C'est que cette notion de la solidarité sociale est la résultante de deux forces longtemps étrangères l'une à l’autre, aujourd'hui rapprochées et combinées chez toutes les nations parvenues à un degré d'évolution supérieur: la méthode scientifique

et l’idée morale (Bourgeois [1896] 1902, 16).

Il modello di pensiero che sta dietro a questo tipo concetto, pur parzialmente definito, porta in sé come base la concezione della solidarietà come elemento descrittivo e prescrittivo della società. In Bourgeois, e negli autori cui si è ispirato, la solidarietà è fatto ed è norma, perché solo seguendo i suoi “principi” si può costruire una società dove vi è giustizia. Pecqueur ne l’Economia sociale distingue due solidarietà. La solidarietà naturale, o di fatto, e la solidarietà volontaria o di diritto. La prima tesa a dimostrare la dipendenza esistente fra gli uomini, la seconda che invece vuole operare sul piano morale per affinare o colmare le mancanze della solidarietà naturale.
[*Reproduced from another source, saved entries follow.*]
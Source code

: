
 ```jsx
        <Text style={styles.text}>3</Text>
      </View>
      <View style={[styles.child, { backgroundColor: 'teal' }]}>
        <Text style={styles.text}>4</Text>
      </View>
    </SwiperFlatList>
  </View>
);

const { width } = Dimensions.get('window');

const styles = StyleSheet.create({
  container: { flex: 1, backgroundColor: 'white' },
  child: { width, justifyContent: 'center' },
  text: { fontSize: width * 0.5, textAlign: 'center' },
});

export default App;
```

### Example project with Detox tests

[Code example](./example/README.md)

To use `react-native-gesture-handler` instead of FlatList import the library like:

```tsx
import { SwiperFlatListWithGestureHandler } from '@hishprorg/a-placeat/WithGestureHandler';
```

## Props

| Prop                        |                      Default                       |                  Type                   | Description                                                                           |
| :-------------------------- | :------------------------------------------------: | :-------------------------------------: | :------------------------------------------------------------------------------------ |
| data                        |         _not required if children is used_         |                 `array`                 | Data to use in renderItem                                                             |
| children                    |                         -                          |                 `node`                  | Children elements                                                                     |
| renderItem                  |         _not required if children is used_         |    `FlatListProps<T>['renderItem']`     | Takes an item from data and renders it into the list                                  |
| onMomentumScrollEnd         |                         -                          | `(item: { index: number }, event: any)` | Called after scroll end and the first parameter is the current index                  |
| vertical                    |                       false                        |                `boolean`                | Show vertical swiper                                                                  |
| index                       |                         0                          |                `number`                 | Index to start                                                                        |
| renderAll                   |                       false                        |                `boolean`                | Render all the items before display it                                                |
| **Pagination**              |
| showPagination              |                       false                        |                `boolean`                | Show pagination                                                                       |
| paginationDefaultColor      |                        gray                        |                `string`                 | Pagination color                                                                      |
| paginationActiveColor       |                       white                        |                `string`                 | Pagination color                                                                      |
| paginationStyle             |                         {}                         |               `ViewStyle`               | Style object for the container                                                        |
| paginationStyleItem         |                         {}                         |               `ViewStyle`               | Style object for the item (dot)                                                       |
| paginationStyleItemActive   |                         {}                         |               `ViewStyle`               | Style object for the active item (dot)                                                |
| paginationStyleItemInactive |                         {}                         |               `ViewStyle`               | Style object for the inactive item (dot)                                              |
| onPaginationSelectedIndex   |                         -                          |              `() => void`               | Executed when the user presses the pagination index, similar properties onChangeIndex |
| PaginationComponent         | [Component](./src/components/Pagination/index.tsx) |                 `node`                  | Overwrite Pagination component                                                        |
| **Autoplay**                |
Per Fouillé (1880) la contraddizione fra solidarietà come fatto, naturale esito della società, e come volontà, progetto normativo della società, non sussiste. Infatti, sostiene che la società è un «organismo contrattuale», un organismo che trova realizzazione pensando e volendo sé stesso, e il contratto ha precisamente come scopo quello di rendere «l’organismo più completo e più stabile» (Blais [2007] 2012, 186). Per Fouillé la solidarietà è un’“idea-forza”, un’idea così potente e persuasiva da tradursi essa stessa in azione. «Chi dice contratto dice solidarietà»: accettare la vita in società consiste nell’accettare gli obblighi che ne derivano, per questo vi è un debito in capo a tutti gli associati (ivi).
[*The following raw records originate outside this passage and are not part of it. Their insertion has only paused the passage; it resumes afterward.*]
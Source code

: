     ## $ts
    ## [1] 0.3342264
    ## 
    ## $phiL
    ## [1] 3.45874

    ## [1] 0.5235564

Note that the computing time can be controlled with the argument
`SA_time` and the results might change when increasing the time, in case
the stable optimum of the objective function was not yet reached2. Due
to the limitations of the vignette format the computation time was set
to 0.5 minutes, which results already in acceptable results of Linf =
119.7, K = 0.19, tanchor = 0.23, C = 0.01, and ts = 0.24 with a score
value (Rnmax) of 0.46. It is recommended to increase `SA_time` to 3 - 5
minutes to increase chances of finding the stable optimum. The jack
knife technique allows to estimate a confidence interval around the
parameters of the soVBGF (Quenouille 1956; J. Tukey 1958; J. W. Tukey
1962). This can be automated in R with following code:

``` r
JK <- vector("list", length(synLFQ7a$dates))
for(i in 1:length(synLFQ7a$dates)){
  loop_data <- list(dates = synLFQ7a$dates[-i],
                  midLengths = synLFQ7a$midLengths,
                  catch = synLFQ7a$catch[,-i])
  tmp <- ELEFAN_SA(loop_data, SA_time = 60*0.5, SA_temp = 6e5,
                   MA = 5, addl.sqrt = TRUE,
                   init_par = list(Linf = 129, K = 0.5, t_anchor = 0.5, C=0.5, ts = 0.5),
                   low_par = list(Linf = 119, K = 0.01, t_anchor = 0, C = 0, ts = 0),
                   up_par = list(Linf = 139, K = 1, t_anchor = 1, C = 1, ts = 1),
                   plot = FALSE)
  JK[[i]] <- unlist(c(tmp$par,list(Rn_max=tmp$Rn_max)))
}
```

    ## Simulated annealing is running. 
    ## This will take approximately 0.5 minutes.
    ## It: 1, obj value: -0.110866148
L’economista Gide, invece, afferma senza dubbio che la solidarietà appartiene al mondo dei fatti:

La solidarietà non è la libertà, non è l’uguaglianza, non è la fraternità, parole altisonanti, ideali di purezza: la solidarietà è un fatto, uno dei fatti più circostanziati, della scienza e dalla storia, la scoperta maggiore della nostra epoca. E questo fatto diventa ogni giorno più fondamentale (Desroche 1982, traduzione in Blais [2007] (2012), 213).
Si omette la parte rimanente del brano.